Taylor v. Emmet

McLaughlin, J. (concurring):

I concur in the opinion of Mr. Justice Dowling. Unless section 473 means what it plainly says, viz., that “ the summons may be served by delivering a copy to the guardian so appointed,” I am unable to see what can be its meaning or purpose. Where the summons has been served by publication or personally outside the State upon an infant, a guardian ad litem may be appointed as prescribed in sections 471 and 472. And if, as the respondents contend, the summons must always be served in one of these ways, section 473 is unnecessary and meaningless. In Crouter v. Crouter (133 N. Y. 55) the summons was served personally outside the State upon certain infant defendants and a guardian ad litem'appointed before the necessary time had elapsed to make the service complete. It was held that the court did not have jurisdiction to make the appointment, but it is obvious that this case and the somewhat *212similar cases cited by the respondents, where an attempt had been made to serve the summons as prescribed in section 438 and an application for the appointment of a guardian was made in accordance with section 471, have no application to the method of service prescribed in section 473.

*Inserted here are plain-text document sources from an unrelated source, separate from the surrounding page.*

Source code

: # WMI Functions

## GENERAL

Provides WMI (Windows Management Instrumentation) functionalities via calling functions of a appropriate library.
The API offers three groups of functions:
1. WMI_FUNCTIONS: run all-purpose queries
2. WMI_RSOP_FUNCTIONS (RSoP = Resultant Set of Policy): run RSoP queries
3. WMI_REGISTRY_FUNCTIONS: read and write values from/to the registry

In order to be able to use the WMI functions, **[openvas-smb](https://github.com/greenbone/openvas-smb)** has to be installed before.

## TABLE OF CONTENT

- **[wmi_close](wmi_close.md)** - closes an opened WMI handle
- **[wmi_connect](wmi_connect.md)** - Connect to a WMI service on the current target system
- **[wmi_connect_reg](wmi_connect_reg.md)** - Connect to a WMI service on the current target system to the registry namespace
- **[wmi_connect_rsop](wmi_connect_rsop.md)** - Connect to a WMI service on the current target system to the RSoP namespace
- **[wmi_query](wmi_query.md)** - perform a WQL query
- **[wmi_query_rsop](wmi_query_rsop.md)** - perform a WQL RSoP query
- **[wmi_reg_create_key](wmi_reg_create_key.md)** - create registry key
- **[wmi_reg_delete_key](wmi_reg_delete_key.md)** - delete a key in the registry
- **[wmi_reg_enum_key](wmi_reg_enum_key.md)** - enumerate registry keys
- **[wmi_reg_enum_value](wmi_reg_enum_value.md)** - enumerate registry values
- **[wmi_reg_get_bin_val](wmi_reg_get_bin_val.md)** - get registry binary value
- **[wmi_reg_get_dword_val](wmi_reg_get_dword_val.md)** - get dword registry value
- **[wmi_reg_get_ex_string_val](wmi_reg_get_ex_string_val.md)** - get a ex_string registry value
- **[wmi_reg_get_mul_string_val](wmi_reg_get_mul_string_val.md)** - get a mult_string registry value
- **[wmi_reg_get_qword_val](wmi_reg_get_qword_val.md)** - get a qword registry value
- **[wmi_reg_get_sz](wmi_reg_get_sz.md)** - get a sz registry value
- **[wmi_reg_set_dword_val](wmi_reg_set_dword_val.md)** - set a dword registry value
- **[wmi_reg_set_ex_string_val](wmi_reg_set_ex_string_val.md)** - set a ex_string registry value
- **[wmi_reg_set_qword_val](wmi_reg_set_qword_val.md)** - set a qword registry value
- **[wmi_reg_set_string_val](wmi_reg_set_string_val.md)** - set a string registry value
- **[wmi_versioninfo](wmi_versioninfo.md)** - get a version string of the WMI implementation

On the other hand, it was expressly held in Gotendorf v. Goldschmidt (83 N. Y. 110) that under, subdivision 2 of section 116 of the Code of Procedure no prior service of the summons was necessary to give jurisdiction, and the same was held in Schell v. Cohen (55 Hun, 207) as to section.473 of the Code of Civil Procedure. In the latter ease the defendant derived his title-to certain real property through a sale under a decree of foreclosure. In the foreclosure action the summons was served upon a guardian nisi appointed for an absent infant defendant under section 473, without any prior service upon the infant, and the court held the title good. It is true that the only objection urged seems to have been that the consent of the guardian to act was not acknowledged, but the same is nevertheless an absolute authority for the proposition that jurisdiction can be acquired without such prior service. That case was expressly approved in Smith v. Reid (134 N. Y. 568). Section 473 as it then stood applied only to a resident infant temporarily absent and had not been extended to apply, as it does now, to non-residents, but no distinction can be made upon this point and none is attempted. (See, also, Platt v. Finck, 60 App. Div. 312.)

I think that these decisions are controlling and that the question is no longer an open one. I am unable to appreciate the suggestion that the interests of the infant are not .fully protected by such service. The infant becomes a ward of the court; the guardian ad litem is appointed by the court as its officer to protect his interests and the presumption is that he will do his duty.

Order reversed, with ten dollars costs and disbursements, and motion denied, with ten dollars Costs.